## WHAT THE TASK ASKS:
Look for "- 🌐 Interface" in the records below, then copy that line and every line after it, exactly and with nothing added.

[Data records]
=-=-=

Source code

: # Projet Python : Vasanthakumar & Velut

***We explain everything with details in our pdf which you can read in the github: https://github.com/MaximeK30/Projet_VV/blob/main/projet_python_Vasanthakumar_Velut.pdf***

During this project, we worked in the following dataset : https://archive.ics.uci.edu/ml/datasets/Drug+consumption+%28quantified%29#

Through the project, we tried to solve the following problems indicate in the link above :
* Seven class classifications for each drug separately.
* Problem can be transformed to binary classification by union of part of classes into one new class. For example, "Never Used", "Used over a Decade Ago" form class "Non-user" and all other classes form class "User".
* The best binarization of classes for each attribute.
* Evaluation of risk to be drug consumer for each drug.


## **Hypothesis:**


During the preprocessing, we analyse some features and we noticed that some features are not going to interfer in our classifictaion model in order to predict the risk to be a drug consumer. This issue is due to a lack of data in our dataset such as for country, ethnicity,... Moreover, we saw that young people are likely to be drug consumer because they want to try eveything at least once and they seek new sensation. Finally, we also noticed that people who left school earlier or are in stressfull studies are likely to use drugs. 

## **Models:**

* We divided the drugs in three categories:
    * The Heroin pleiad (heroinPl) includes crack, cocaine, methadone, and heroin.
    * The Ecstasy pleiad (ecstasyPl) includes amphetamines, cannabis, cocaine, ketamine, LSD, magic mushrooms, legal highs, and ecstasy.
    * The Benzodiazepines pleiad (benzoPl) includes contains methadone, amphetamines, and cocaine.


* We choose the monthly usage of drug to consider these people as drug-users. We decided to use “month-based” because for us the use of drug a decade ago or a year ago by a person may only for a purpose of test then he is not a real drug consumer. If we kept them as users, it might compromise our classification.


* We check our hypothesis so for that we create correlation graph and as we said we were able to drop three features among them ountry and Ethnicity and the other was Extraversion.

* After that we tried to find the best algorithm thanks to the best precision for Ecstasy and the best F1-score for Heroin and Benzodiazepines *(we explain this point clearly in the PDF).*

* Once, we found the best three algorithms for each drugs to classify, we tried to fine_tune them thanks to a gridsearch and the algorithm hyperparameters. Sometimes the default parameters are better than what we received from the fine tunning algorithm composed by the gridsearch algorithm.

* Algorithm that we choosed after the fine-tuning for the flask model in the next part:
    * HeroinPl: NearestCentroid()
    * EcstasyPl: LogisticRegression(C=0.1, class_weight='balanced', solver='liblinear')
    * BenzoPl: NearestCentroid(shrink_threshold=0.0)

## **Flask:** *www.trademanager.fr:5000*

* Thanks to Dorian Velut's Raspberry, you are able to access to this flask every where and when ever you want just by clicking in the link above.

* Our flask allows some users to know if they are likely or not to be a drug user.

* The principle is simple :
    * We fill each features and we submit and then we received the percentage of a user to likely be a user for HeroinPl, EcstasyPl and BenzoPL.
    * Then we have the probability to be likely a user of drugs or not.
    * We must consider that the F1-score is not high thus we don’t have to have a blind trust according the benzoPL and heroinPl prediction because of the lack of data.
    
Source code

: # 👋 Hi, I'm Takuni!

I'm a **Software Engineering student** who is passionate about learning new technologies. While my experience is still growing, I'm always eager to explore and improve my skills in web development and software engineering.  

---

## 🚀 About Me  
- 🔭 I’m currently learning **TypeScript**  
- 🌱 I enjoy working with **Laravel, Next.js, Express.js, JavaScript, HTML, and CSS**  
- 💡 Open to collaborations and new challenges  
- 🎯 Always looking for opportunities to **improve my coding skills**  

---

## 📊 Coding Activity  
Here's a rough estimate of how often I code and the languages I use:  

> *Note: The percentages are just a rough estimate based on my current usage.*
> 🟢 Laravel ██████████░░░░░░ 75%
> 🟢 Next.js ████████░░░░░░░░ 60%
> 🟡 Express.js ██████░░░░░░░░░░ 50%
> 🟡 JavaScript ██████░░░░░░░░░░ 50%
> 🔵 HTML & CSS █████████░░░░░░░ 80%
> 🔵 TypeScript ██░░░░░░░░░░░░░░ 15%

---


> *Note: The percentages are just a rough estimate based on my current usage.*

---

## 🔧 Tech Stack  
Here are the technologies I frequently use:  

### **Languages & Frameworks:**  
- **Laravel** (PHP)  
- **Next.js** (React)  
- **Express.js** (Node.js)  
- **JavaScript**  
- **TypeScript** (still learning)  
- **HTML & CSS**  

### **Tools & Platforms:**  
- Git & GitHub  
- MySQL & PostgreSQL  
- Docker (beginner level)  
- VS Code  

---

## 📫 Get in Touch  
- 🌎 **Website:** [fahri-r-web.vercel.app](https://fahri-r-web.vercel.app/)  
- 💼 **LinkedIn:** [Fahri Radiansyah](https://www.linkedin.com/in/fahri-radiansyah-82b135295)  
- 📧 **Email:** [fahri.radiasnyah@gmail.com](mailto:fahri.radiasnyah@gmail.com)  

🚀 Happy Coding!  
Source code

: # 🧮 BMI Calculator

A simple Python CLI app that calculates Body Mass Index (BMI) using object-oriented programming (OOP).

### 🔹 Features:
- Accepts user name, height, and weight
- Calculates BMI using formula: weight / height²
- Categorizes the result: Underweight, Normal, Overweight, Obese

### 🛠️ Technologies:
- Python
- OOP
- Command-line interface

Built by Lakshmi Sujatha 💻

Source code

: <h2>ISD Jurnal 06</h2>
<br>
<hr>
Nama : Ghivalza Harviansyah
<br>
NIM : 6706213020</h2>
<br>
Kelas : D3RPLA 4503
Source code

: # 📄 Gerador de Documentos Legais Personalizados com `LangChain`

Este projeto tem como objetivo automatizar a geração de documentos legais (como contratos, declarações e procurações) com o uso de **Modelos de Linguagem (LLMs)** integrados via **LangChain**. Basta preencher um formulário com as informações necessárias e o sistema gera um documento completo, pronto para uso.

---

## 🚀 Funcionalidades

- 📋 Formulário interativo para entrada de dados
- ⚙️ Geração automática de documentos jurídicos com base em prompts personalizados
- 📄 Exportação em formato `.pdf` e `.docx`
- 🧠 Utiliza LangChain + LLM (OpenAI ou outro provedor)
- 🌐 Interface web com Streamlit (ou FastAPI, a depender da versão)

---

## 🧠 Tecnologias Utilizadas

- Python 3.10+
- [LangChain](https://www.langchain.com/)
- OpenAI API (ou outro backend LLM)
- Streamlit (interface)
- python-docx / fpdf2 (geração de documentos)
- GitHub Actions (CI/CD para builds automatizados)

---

=-=-=

## RESPONSE:
- 🌐 Interface web com Streamlit (ou FastAPI, a depender da versão)

---

## 🧠 Tecnologias Utilizadas

- Python 3.10+
- [LangChain](https://www.langchain.com/)
- OpenAI API (ou outro backend LLM)
- Streamlit (interface)
- python-docx / fpdf2 (geração de documentos)
- GitHub Actions (CI/CD para builds automatizados)

---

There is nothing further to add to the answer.